__What you should do__: Transcribe only the lines between the first line of the records and the line containing "et al., 2005][ROPP05])</sup>。\", inclusive, exactly as written.

__Task data__:

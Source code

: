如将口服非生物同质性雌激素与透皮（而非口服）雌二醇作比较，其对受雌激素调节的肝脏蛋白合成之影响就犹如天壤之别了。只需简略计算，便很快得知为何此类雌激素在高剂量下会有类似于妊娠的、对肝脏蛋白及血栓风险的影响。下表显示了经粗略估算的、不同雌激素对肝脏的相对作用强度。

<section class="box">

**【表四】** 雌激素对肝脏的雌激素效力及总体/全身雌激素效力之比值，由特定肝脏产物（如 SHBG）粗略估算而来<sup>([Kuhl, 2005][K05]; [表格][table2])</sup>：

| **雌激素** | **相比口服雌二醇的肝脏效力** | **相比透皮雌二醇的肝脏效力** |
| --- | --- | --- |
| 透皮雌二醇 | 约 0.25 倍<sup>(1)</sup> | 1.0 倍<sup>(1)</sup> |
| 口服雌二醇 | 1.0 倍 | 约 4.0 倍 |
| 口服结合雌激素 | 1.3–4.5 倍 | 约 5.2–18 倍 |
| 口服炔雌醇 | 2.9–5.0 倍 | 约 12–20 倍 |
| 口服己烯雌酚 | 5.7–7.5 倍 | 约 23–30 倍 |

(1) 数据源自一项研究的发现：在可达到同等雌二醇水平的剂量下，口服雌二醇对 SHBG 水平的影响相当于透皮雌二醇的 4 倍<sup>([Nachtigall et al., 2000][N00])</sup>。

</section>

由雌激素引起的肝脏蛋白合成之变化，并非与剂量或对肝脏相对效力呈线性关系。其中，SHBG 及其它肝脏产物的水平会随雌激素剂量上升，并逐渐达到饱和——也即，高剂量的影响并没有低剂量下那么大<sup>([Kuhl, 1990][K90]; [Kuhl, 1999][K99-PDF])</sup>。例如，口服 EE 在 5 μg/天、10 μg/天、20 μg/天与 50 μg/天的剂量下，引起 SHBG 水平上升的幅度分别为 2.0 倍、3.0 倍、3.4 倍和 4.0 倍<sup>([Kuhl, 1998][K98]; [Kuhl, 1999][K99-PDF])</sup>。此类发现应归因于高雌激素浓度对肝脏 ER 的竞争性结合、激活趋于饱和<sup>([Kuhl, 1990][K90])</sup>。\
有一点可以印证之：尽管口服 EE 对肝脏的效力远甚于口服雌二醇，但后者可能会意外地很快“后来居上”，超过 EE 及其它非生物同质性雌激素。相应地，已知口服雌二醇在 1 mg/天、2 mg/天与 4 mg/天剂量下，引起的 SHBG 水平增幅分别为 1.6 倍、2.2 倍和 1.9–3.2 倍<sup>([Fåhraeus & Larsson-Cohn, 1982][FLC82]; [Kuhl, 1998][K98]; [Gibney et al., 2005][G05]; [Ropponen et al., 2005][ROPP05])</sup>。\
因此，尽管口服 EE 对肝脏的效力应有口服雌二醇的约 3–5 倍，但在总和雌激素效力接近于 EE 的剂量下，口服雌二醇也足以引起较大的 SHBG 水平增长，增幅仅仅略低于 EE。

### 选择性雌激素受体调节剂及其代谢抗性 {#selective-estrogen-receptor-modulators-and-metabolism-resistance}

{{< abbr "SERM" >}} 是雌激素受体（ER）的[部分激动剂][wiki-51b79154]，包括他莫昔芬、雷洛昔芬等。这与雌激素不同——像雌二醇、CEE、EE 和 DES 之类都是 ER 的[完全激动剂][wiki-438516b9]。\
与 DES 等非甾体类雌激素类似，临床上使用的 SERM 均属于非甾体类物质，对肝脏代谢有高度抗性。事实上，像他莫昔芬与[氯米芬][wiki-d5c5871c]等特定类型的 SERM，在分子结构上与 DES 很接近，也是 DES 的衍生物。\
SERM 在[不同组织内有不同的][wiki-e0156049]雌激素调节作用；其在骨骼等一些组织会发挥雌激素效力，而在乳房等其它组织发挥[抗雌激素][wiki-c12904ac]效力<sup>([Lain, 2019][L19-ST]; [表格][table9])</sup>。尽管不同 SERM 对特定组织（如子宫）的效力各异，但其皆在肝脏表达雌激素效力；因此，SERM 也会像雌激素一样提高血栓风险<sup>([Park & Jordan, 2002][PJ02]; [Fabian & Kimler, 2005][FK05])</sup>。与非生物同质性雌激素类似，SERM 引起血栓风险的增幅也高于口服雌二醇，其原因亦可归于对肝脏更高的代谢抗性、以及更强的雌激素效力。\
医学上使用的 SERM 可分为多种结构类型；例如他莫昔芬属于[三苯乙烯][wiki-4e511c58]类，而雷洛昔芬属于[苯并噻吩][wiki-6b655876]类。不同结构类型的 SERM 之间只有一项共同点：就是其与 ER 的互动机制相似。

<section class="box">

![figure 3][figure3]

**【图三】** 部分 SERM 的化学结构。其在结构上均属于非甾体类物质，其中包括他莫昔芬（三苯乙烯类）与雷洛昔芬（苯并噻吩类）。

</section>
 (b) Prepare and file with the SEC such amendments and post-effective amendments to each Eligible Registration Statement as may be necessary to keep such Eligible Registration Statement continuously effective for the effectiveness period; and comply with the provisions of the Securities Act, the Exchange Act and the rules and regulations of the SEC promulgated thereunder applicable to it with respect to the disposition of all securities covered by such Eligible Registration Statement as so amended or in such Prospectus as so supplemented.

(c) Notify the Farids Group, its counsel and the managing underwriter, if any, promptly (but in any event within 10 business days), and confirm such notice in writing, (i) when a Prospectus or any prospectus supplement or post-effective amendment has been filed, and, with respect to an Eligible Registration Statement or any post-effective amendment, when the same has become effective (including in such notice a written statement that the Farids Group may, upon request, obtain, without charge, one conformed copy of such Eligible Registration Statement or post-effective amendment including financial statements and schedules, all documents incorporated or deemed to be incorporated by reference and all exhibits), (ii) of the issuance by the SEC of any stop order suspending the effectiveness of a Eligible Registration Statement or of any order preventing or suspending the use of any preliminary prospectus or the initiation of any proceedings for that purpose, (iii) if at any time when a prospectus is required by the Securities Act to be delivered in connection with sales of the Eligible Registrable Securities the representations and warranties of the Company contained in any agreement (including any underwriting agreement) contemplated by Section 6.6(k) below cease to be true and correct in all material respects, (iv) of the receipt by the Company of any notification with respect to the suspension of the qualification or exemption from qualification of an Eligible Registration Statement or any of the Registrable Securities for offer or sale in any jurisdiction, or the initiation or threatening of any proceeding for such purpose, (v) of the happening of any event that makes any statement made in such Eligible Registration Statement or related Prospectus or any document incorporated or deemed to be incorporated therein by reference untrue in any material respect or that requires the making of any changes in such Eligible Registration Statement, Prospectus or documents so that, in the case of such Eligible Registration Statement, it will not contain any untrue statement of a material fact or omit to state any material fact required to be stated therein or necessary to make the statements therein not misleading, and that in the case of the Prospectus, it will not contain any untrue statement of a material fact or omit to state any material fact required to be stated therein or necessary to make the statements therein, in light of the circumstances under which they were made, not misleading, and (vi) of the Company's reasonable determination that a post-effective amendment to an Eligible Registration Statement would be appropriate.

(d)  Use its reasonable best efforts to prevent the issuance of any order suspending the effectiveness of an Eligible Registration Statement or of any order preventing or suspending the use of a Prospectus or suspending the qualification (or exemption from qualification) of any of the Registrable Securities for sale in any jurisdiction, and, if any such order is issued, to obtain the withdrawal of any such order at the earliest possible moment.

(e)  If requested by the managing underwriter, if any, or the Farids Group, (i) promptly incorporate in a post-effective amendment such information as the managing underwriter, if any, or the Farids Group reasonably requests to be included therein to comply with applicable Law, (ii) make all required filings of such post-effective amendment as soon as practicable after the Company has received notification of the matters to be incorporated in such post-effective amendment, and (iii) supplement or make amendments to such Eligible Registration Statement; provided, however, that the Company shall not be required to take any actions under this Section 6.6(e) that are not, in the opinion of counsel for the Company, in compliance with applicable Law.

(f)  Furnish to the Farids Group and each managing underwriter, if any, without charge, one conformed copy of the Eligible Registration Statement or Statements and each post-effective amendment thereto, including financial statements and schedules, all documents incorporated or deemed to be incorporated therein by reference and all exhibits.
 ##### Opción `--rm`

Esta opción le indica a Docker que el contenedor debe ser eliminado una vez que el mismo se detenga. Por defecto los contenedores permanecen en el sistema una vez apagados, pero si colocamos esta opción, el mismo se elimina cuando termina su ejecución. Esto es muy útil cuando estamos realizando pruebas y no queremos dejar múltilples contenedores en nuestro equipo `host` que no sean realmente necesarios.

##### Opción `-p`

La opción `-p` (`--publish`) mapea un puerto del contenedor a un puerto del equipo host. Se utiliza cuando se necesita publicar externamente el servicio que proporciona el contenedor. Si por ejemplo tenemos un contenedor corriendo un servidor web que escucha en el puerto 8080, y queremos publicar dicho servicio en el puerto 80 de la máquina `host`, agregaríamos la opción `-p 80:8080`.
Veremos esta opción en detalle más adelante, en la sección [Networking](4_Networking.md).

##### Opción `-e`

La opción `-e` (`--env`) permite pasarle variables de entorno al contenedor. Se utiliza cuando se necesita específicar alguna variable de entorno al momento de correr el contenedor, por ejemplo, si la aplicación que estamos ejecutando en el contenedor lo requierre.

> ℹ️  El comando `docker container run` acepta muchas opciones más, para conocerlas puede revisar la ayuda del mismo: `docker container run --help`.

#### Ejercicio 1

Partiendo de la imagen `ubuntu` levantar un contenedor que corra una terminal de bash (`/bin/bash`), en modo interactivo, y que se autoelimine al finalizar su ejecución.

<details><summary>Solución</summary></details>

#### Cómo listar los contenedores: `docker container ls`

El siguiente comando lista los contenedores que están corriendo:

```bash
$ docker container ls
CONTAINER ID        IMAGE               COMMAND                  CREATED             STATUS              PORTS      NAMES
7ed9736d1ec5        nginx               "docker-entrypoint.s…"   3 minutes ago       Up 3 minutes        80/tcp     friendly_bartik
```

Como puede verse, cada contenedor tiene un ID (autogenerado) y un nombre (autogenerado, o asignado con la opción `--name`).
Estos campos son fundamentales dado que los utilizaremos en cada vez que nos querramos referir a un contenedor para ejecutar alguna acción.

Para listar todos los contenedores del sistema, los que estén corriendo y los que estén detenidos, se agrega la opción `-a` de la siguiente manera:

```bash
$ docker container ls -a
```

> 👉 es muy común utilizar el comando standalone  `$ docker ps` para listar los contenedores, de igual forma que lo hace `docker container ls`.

__Output for this exercise__:
Source code

:如将口服非生物同质性雌激素与透皮（而非口服）雌二醇作比较，其对受雌激素调节的肝脏蛋白合成之影响就犹如天壤之别了。只需简略计算，便很快得知为何此类雌激素在高剂量下会有类似于妊娠的、对肝脏蛋白及血栓风险的影响。下表显示了经粗略估算的、不同雌激素对肝脏的相对作用强度。

<section class="box">

**【表四】** 雌激素对肝脏的雌激素效力及总体/全身雌激素效力之比值，由特定肝脏产物（如 SHBG）粗略估算而来<sup>([Kuhl, 2005][K05]; [表格][table2])</sup>：

| **雌激素** | **相比口服雌二醇的肝脏效力** | **相比透皮雌二醇的肝脏效力** |
| --- | --- | --- |
| 透皮雌二醇 | 约 0.25 倍<sup>(1)</sup> | 1.0 倍<sup>(1)</sup> |
| 口服雌二醇 | 1.0 倍 | 约 4.0 倍 |
| 口服结合雌激素 | 1.3–4.5 倍 | 约 5.2–18 倍 |
| 口服炔雌醇 | 2.9–5.0 倍 | 约 12–20 倍 |
| 口服己烯雌酚 | 5.7–7.5 倍 | 约 23–30 倍 |

(1) 数据源自一项研究的发现：在可达到同等雌二醇水平的剂量下，口服雌二醇对 SHBG 水平的影响相当于透皮雌二醇的 4 倍<sup>([Nachtigall et al., 2000][N00])</sup>。

</section>

由雌激素引起的肝脏蛋白合成之变化，并非与剂量或对肝脏相对效力呈线性关系。其中，SHBG 及其它肝脏产物的水平会随雌激素剂量上升，并逐渐达到饱和——也即，高剂量的影响并没有低剂量下那么大<sup>([Kuhl, 1990][K90]; [Kuhl, 1999][K99-PDF])</sup>。例如，口服 EE 在 5 μg/天、10 μg/天、20 μg/天与 50 μg/天的剂量下，引起 SHBG 水平上升的幅度分别为 2.0 倍、3.0 倍、3.4 倍和 4.0 倍<sup>([Kuhl, 1998][K98]; [Kuhl, 1999][K99-PDF])</sup>。此类发现应归因于高雌激素浓度对肝脏 ER 的竞争性结合、激活趋于饱和<sup>([Kuhl, 1990][K90])</sup>。\
有一点可以印证之：尽管口服 EE 对肝脏的效力远甚于口服雌二醇，但后者可能会意外地很快“后来居上”，超过 EE 及其它非生物同质性雌激素。相应地，已知口服雌二醇在 1 mg/天、2 mg/天与 4 mg/天剂量下，引起的 SHBG 水平增幅分别为 1.6 倍、2.2 倍和 1.9–3.2 倍<sup>([Fåhraeus & Larsson-Cohn, 1982][FLC82]; [Kuhl, 1998][K98]; [Gibney et al., 2005][G05]; [Ropponen et al., 2005][ROPP05])</sup>。\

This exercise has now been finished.